### Plain-text document sources
────
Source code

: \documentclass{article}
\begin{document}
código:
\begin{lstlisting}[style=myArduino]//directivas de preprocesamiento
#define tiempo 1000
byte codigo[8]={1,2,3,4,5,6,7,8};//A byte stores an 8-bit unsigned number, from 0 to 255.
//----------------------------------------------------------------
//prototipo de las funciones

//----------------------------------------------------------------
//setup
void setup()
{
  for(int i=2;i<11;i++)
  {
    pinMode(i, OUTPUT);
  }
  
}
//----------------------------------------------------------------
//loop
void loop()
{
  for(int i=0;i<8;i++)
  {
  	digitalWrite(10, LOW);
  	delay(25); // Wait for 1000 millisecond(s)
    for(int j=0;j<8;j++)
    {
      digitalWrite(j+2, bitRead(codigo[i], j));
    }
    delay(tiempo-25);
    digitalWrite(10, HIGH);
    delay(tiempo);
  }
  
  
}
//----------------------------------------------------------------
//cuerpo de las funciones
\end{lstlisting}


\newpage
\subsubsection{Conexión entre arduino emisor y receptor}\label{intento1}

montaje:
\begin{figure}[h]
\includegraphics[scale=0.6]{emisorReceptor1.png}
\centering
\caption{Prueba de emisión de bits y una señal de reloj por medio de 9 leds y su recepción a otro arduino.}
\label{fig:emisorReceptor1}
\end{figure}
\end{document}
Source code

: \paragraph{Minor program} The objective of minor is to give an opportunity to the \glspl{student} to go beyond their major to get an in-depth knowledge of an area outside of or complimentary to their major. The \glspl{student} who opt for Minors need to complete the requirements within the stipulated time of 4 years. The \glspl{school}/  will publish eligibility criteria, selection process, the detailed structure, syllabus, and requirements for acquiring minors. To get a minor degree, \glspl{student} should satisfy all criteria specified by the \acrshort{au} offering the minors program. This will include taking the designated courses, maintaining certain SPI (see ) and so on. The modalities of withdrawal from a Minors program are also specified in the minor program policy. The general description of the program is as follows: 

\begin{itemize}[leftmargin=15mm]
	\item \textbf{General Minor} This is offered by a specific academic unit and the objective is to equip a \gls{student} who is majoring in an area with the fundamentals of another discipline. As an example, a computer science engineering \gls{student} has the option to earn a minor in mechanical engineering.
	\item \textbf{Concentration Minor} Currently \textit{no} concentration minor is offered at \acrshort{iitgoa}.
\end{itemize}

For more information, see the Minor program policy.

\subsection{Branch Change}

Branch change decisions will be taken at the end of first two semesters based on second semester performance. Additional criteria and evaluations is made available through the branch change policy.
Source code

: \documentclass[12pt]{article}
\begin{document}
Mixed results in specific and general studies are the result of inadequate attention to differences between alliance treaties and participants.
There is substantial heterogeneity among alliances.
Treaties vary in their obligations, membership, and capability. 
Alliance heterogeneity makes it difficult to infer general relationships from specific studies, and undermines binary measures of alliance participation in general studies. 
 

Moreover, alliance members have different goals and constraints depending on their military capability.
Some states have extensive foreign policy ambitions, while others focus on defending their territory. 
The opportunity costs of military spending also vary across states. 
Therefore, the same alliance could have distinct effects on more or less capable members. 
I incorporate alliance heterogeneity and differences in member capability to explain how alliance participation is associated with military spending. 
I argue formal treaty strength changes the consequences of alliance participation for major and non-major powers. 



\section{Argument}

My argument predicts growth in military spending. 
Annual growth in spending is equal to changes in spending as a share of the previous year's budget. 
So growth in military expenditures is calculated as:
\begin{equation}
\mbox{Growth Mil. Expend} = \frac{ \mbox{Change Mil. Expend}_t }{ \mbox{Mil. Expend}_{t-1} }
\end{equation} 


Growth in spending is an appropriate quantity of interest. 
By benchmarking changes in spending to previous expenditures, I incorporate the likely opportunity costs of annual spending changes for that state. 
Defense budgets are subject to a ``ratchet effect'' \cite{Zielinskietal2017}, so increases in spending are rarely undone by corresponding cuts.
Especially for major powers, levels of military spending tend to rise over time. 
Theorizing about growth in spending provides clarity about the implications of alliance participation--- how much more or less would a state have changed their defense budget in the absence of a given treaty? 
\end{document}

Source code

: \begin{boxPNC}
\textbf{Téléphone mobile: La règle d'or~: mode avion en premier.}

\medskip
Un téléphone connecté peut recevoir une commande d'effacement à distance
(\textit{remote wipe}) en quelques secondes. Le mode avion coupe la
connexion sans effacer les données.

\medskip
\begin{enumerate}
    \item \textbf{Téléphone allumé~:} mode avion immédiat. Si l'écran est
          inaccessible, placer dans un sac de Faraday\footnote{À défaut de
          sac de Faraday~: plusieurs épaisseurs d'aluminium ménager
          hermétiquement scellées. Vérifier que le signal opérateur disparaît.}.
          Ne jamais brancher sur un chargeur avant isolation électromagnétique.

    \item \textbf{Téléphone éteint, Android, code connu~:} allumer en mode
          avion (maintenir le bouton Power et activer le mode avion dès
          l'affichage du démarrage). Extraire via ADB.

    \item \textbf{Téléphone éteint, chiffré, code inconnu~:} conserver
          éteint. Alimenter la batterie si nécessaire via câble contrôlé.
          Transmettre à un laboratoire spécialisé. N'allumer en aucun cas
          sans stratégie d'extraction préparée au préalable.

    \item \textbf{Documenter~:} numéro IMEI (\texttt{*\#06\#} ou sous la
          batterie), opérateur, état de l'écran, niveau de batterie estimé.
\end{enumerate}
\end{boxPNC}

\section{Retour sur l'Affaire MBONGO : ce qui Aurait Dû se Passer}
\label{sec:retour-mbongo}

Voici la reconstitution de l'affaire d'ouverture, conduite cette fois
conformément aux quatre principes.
────
### PROBLEM DETAILS
Restate the records from above exactly as they read.

### ANSWER
Source code

: \documentclass{article}
\begin{document}
código:
\begin{lstlisting}[style=myArduino]//directivas de preprocesamiento
#define tiempo 1000
byte codigo[8]={1,2,3,4,5,6,7,8};//A byte stores an 8-bit unsigned number, from 0 to 255.
//----------------------------------------------------------------
//prototipo de las funciones

//----------------------------------------------------------------
//setup
void setup()
{
  for(int i=2;i<11;i++)
  {
    pinMode(i, OUTPUT);
  }
  
}
//----------------------------------------------------------------
//loop
void loop()
{
  for(int i=0;i<8;i++)
  {
  	digitalWrite(10, LOW);
  	delay(25); // Wait for 1000 millisecond(s)
    for(int j=0;j<8;j++)
    {
      digitalWrite(j+2, bitRead(codigo[i], j));
    }
    delay(tiempo-25);
    digitalWrite(10, HIGH);
    delay(tiempo);
  }
  
  
}
//----------------------------------------------------------------
//cuerpo de las funciones
\end{lstlisting}


\newpage
\subsubsection{Conexión entre arduino emisor y receptor}\label{intento1}

montaje:
\begin{figure}[h]
\includegraphics[scale=0.6]{emisorReceptor1.png}
\centering
\caption{Prueba de emisión de bits y una señal de reloj por medio de 9 leds y su recepción a otro arduino.}
\label{fig:emisorReceptor1}
\end{figure}
\end{document}
Source code

: \paragraph{Minor program} The objective of minor is to give an opportunity to the \glspl{student} to go beyond their major to get an in-depth knowledge of an area outside of or complimentary to their major. The \glspl{student} who opt for Minors need to complete the requirements within the stipulated time of 4 years. The \glspl{school}/  will publish eligibility criteria, selection process, the detailed structure, syllabus, and requirements for acquiring minors. To get a minor degree, \glspl{student} should satisfy all criteria specified by the \acrshort{au} offering the minors program. This will include taking the designated courses, maintaining certain SPI (see ) and so on. The modalities of withdrawal from a Minors program are also specified in the minor program policy. The general description of the program is as follows: 

\begin{itemize}[leftmargin=15mm]
	\item \textbf{General Minor} This is offered by a specific academic unit and the objective is to equip a \gls{student} who is majoring in an area with the fundamentals of another discipline. As an example, a computer science engineering \gls{student} has the option to earn a minor in mechanical engineering.
	\item \textbf{Concentration Minor} Currently \textit{no} concentration minor is offered at \acrshort{iitgoa}.
\end{itemize}

For more information, see the Minor program policy.

\subsection{Branch Change}

Branch change decisions will be taken at the end of first two semesters based on second semester performance. Additional criteria and evaluations is made available through the branch change policy.
Source code

: \documentclass[12pt]{article}
\begin{document}
Mixed results in specific and general studies are the result of inadequate attention to differences between alliance treaties and participants.
There is substantial heterogeneity among alliances.
Treaties vary in their obligations, membership, and capability. 
Alliance heterogeneity makes it difficult to infer general relationships from specific studies, and undermines binary measures of alliance participation in general studies. 
 

Moreover, alliance members have different goals and constraints depending on their military capability.
Some states have extensive foreign policy ambitions, while others focus on defending their territory. 
The opportunity costs of military spending also vary across states. 
Therefore, the same alliance could have distinct effects on more or less capable members. 
I incorporate alliance heterogeneity and differences in member capability to explain how alliance participation is associated with military spending. 
I argue formal treaty strength changes the consequences of alliance participation for major and non-major powers. 



\section{Argument}

My argument predicts growth in military spending. 
Annual growth in spending is equal to changes in spending as a share of the previous year's budget. 
So growth in military expenditures is calculated as:
\begin{equation}
\mbox{Growth Mil. Expend} = \frac{ \mbox{Change Mil. Expend}_t }{ \mbox{Mil. Expend}_{t-1} }
\end{equation} 


Growth in spending is an appropriate quantity of interest. 
By benchmarking changes in spending to previous expenditures, I incorporate the likely opportunity costs of annual spending changes for that state. 
Defense budgets are subject to a ``ratchet effect'' \cite{Zielinskietal2017}, so increases in spending are rarely undone by corresponding cuts.
Especially for major powers, levels of military spending tend to rise over time. 
Theorizing about growth in spending provides clarity about the implications of alliance participation--- how much more or less would a state have changed their defense budget in the absence of a given treaty? 
\end{document}

Source code

: \begin{boxPNC}
\textbf{Téléphone mobile: La règle d'or~: mode avion en premier.}

\medskip
Un téléphone connecté peut recevoir une commande d'effacement à distance
(\textit{remote wipe}) en quelques secondes. Le mode avion coupe la
connexion sans effacer les données.

\medskip
\begin{enumerate}
    \item \textbf{Téléphone allumé~:} mode avion immédiat. Si l'écran est
          inaccessible, placer dans un sac de Faraday\footnote{À défaut de
          sac de Faraday~: plusieurs épaisseurs d'aluminium ménager
          hermétiquement scellées. Vérifier que le signal opérateur disparaît.}.
          Ne jamais brancher sur un chargeur avant isolation électromagnétique.

    \item \textbf{Téléphone éteint, Android, code connu~:} allumer en mode
          avion (maintenir le bouton Power et activer le mode avion dès
          l'affichage du démarrage). Extraire via ADB.

    \item \textbf{Téléphone éteint, chiffré, code inconnu~:} conserver
          éteint. Alimenter la batterie si nécessaire via câble contrôlé.
          Transmettre à un laboratoire spécialisé. N'allumer en aucun cas
          sans stratégie d'extraction préparée au préalable.

    \item \textbf{Documenter~:} numéro IMEI (\texttt{*\#06\#} ou sous la
          batterie), opérateur, état de l'écran, niveau de batterie estimé.
\end{enumerate}
\end{boxPNC}

\section{Retour sur l'Affaire MBONGO : ce qui Aurait Dû se Passer}
\label{sec:retour-mbongo}

Voici la reconstitution de l'affaire d'ouverture, conduite cette fois
conformément aux quatre principes.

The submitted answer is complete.